A more mature attitude towards collective bargaining, more prudent use of strikes and greater flexibility for employers to manage their workforce according to demand would likely lead to a greater appetite for employment in South Africa, says legal services provider Shepstone & Wylie Attorneys employment law head Michael Maeso.
He stresses that a major challenge in South Africa is attempting to meet the expectations of the employed while increasing employment, pointing out that the country needs to achieve a better balance between protecting rights and setting minimum rates of pay, and the need to increase the number of jobs available.
“South Africa is viewed by many foreign investors as having very rigid employment laws that do not encourage start-up businesses that are labour intensive. The number of strikes in South Africa, and the violence associated with them, is also of serious concern to investors and employers.”
Maeso adds that, while South Africa is trying to ensure that the majority of labour disputes are arbitrated is laudable in principle, in practice it is difficult to provide the best result owing to understaffing.

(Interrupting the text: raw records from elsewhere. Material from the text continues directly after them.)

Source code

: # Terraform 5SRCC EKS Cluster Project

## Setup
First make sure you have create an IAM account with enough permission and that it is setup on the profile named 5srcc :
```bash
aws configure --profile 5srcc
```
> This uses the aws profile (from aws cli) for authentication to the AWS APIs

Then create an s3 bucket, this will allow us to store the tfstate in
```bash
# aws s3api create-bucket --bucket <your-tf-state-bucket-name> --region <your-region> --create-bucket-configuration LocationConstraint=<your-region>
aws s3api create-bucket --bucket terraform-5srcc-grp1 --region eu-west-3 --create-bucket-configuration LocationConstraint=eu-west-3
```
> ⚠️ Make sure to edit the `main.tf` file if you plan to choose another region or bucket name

He highlights that most international legislative frameworks are less prescriptive and allow for greater flexibility when dealing with employees, especially when restructuring companies. Several international jurisdictions require employees to be employed for a certain period before they acquire certain rights, he adds.
Meanwhile, in South Africa, recent amendments to labour laws have centred predominantly on trying to limit the use of labour brokers and temporary or fixed-term employment. Although trade unions have tried to ban the use of labour brokers entirely, a compromise has been reached, allowing for the use of such brokers in certain instances and for limited periods, Maeso notes.
Subsequently, the problem now is that the consequence of a breach of the amendments is still to be determined definitively, he says.
“The idea was that, in the event of a breach, the employee provided by the labour broker would become employed by the labour broker’s client, thus, limiting any abuse of the use of labour brokers. Unfortunately, however, the wording of the amendment has created much confusion.”
He highlights that the interpretation has also caused debate because the labour broker employs the employee and then contracts with the client for the employee to work for the client, thus producing a triangular relationship.
In a dispute involving the Road Freight Bargaining Council, the commissioner ruled that, when Section 198A is given its normal grammatical meaning, the client is the employer for the purposes of the Labour Relations Act (LRA) in terms of upholding the workplace rights of the employee. The section neither implies that an employee has been transferred to the client nor indicates that the previously triangular relationship, involving the temporary-service employees, has automatically dissolved, however.
The commissioner concluded that the wording in the section is clear and that the client is deemed to be the employer and, therefore, bears the responsibility to ensure that duties and obligations towards the employee in terms of the LRA are met.
“Unfortunately, when confronted with this problem, however, the Labour Court failed to deal with the matter definitively. As things stand, the client will also be the employer of a labour broking employee for the purposes of the LRA. Where this starts and ends remains anyone’s guess.”
Maeso notes that the amendments did move in the right direction when they allowed employment on a fixed-term contract or successive fixed-term contracts for longer than three months of employment when the nature of the work is of a limited, of definite duration or the employer can demonstrate another justifiable reason for fixing the term of the contract. This includes, for example, the employee replacing another employee who is temporarily absent from work.